**TASK GOAL:**
Restate the data below word for word, keeping each line intact.

##############################

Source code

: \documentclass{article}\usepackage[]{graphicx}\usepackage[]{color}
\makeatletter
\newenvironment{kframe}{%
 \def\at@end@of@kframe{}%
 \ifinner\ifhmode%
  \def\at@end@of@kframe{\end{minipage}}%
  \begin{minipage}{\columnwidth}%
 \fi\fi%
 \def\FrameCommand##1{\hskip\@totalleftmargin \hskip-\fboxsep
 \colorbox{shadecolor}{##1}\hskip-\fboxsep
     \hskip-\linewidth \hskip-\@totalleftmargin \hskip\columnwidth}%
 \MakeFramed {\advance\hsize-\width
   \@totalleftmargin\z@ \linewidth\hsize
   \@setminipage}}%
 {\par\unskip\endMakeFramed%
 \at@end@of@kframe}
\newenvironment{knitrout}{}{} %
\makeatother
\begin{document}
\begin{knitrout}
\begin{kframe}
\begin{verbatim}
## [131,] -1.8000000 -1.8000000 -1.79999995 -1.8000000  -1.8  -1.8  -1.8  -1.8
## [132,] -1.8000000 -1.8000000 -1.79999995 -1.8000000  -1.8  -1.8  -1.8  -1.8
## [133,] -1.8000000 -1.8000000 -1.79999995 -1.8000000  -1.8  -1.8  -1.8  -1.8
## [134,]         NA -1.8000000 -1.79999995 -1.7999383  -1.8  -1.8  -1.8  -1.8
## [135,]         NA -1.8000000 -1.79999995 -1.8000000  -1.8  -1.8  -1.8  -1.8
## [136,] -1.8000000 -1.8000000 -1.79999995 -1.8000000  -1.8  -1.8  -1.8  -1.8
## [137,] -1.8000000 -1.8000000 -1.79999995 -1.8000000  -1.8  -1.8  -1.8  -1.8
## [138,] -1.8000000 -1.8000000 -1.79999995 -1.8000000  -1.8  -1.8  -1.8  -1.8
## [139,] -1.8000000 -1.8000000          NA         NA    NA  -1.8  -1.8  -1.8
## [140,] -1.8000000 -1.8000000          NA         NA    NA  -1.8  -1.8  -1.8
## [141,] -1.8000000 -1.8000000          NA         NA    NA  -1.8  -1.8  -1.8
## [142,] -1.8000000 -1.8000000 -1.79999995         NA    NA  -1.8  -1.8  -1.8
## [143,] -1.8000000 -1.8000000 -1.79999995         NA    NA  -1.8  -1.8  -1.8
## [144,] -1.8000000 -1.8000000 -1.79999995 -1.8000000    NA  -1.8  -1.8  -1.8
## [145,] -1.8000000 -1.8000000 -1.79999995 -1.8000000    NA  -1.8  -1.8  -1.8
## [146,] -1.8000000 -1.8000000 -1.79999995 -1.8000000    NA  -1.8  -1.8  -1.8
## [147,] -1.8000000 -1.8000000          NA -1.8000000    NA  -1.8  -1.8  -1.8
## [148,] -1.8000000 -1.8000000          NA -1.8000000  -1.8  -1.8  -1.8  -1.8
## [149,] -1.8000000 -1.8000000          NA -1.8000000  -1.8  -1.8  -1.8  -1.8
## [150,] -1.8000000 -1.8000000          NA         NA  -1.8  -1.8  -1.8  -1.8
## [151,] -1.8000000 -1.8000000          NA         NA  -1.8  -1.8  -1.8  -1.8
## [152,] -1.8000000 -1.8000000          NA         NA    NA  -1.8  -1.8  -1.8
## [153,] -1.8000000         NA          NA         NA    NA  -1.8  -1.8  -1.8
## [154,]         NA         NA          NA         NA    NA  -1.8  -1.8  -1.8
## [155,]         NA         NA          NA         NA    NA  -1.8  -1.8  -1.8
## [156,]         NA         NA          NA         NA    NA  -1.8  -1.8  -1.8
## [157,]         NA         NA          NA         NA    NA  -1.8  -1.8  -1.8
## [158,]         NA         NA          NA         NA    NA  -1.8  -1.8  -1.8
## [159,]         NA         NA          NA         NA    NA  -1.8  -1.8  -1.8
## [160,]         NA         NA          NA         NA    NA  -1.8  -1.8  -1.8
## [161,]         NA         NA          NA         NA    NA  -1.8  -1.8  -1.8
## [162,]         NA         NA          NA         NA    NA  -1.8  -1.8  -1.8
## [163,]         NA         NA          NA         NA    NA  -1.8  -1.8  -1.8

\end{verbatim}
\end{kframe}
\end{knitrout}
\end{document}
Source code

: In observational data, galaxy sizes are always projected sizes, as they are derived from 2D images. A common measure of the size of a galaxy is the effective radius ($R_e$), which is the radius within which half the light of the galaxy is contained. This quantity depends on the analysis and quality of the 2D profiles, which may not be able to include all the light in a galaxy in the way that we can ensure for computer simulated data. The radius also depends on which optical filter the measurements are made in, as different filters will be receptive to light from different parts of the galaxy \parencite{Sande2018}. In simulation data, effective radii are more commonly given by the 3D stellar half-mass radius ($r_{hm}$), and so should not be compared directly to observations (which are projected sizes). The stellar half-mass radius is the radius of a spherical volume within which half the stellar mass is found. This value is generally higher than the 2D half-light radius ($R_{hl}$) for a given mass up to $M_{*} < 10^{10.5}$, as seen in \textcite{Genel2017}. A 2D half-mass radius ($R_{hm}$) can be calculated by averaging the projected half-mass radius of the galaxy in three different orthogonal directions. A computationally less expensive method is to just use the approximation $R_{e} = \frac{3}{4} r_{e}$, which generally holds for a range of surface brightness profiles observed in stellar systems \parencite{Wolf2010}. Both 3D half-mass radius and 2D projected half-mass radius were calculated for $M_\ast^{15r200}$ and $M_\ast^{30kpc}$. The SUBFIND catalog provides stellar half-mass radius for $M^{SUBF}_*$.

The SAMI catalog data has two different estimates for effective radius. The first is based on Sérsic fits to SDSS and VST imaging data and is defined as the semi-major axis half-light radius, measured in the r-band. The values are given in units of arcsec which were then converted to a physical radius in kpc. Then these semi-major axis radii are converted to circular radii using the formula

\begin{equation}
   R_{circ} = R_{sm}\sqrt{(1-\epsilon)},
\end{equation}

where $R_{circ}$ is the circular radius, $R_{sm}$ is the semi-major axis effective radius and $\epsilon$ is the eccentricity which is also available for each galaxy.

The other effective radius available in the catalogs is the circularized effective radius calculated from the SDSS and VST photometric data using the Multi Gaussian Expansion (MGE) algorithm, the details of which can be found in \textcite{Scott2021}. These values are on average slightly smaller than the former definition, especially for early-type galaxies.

##############################

**OUTPUT OF THE TASK:**
Source code

: \documentclass{article}\usepackage[]{graphicx}\usepackage[]{color}
\makeatletter
\newenvironment{kframe}{%
 \def\at@end@of@kframe{}%
 \ifinner\ifhmode%
  \def\at@end@of@kframe{\end{minipage}}%
  \begin{minipage}{\columnwidth}%
 \fi\fi%
 \def\FrameCommand##1{\hskip\@totalleftmargin \hskip-\fboxsep
 \colorbox{shadecolor}{##1}\hskip-\fboxsep
     \hskip-\linewidth \hskip-\@totalleftmargin \hskip\columnwidth}%
 \MakeFramed {\advance\hsize-\width
   \@totalleftmargin\z@ \linewidth\hsize
   \@setminipage}}%
 {\par\unskip\endMakeFramed%
 \at@end@of@kframe}
\newenvironment{knitrout}{}{} %
\makeatother
\begin{document}
\begin{knitrout}
\begin{kframe}
\begin{verbatim}
## [131,] -1.8000000 -1.8000000 -1.79999995 -1.8000000  -1.8  -1.8  -1.8  -1.8
## [132,] -1.8000000 -1.8000000 -1.79999995 -1.8000000  -1.8  -1.8  -1.8  -1.8
## [133,] -1.8000000 -1.8000000 -1.79999995 -1.8000000  -1.8  -1.8  -1.8  -1.8
## [134,]         NA -1.8000000 -1.79999995 -1.7999383  -1.8  -1.8  -1.8  -1.8
## [135,]         NA -1.8000000 -1.79999995 -1.8000000  -1.8  -1.8  -1.8  -1.8
## [136,] -1.8000000 -1.8000000 -1.79999995 -1.8000000  -1.8  -1.8  -1.8  -1.8
## [137,] -1.8000000 -1.8000000 -1.79999995 -1.8000000  -1.8  -1.8  -1.8  -1.8
## [138,] -1.8000000 -1.8000000 -1.79999995 -1.8000000  -1.8  -1.8  -1.8  -1.8
## [139,] -1.8000000 -1.8000000          NA         NA    NA  -1.8  -1.8  -1.8
## [140,] -1.8000000 -1.8000000          NA         NA    NA  -1.8  -1.8  -1.8
## [141,] -1.8000000 -1.8000000          NA         NA    NA  -1.8  -1.8  -1.8
## [142,] -1.8000000 -1.8000000 -1.79999995         NA    NA  -1.8  -1.8  -1.8
## [143,] -1.8000000 -1.8000000 -1.79999995         NA    NA  -1.8  -1.8  -1.8
## [144,] -1.8000000 -1.8000000 -1.79999995 -1.8000000    NA  -1.8  -1.8  -1.8
## [145,] -1.8000000 -1.8000000 -1.79999995 -1.8000000    NA  -1.8  -1.8  -1.8
## [146,] -1.8000000 -1.8000000 -1.79999995 -1.8000000    NA  -1.8  -1.8  -1.8
## [147,] -1.8000000 -1.8000000          NA -1.8000000    NA  -1.8  -1.8  -1.8
## [148,] -1.8000000 -1.8000000          NA -1.8000000  -1.8  -1.8  -1.8  -1.8
## [149,] -1.8000000 -1.8000000          NA -1.8000000  -1.8  -1.8  -1.8  -1.8
## [150,] -1.8000000 -1.8000000          NA         NA  -1.8  -1.8  -1.8  -1.8
## [151,] -1.8000000 -1.8000000          NA         NA  -1.8  -1.8  -1.8  -1.8
## [152,] -1.8000000 -1.8000000          NA         NA    NA  -1.8  -1.8  -1.8
## [153,] -1.8000000         NA          NA         NA    NA  -1.8  -1.8  -1.8
## [154,]         NA         NA          NA         NA    NA  -1.8  -1.8  -1.8
## [155,]         NA         NA          NA         NA    NA  -1.8  -1.8  -1.8
## [156,]         NA         NA          NA         NA    NA  -1.8  -1.8  -1.8
## [157,]         NA         NA          NA         NA    NA  -1.8  -1.8  -1.8
## [158,]         NA         NA          NA         NA    NA  -1.8  -1.8  -1.8
## [159,]         NA         NA          NA         NA    NA  -1.8  -1.8  -1.8
## [160,]         NA         NA          NA         NA    NA  -1.8  -1.8  -1.8
## [161,]         NA         NA          NA         NA    NA  -1.8  -1.8  -1.8
## [162,]         NA         NA          NA         NA    NA  -1.8  -1.8  -1.8
## [163,]         NA         NA          NA         NA    NA  -1.8  -1.8  -1.8

\end{verbatim}
\end{kframe}
\end{knitrout}
\end{document}
Source code

: In observational data, galaxy sizes are always projected sizes, as they are derived from 2D images. A common measure of the size of a galaxy is the effective radius ($R_e$), which is the radius within which half the light of the galaxy is contained. This quantity depends on the analysis and quality of the 2D profiles, which may not be able to include all the light in a galaxy in the way that we can ensure for computer simulated data. The radius also depends on which optical filter the measurements are made in, as different filters will be receptive to light from different parts of the galaxy \parencite{Sande2018}. In simulation data, effective radii are more commonly given by the 3D stellar half-mass radius ($r_{hm}$), and so should not be compared directly to observations (which are projected sizes). The stellar half-mass radius is the radius of a spherical volume within which half the stellar mass is found. This value is generally higher than the 2D half-light radius ($R_{hl}$) for a given mass up to $M_{*} < 10^{10.5}$, as seen in \textcite{Genel2017}. A 2D half-mass radius ($R_{hm}$) can be calculated by averaging the projected half-mass radius of the galaxy in three different orthogonal directions. A computationally less expensive method is to just use the approximation $R_{e} = \frac{3}{4} r_{e}$, which generally holds for a range of surface brightness profiles observed in stellar systems \parencite{Wolf2010}. Both 3D half-mass radius and 2D projected half-mass radius were calculated for $M_\ast^{15r200}$ and $M_\ast^{30kpc}$. The SUBFIND catalog provides stellar half-mass radius for $M^{SUBF}_*$.

The SAMI catalog data has two different estimates for effective radius. The first is based on Sérsic fits to SDSS and VST imaging data and is defined as the semi-major axis half-light radius, measured in the r-band. The values are given in units of arcsec which were then converted to a physical radius in kpc. Then these semi-major axis radii are converted to circular radii using the formula

\begin{equation}
   R_{circ} = R_{sm}\sqrt{(1-\epsilon)},
\end{equation}

where $R_{circ}$ is the circular radius, $R_{sm}$ is the semi-major axis effective radius and $\epsilon$ is the eccentricity which is also available for each galaxy.

The other effective radius available in the catalogs is the circularized effective radius calculated from the SDSS and VST photometric data using the Multi Gaussian Expansion (MGE) algorithm, the details of which can be found in \textcite{Scott2021}. These values are on average slightly smaller than the former definition, especially for early-type galaxies.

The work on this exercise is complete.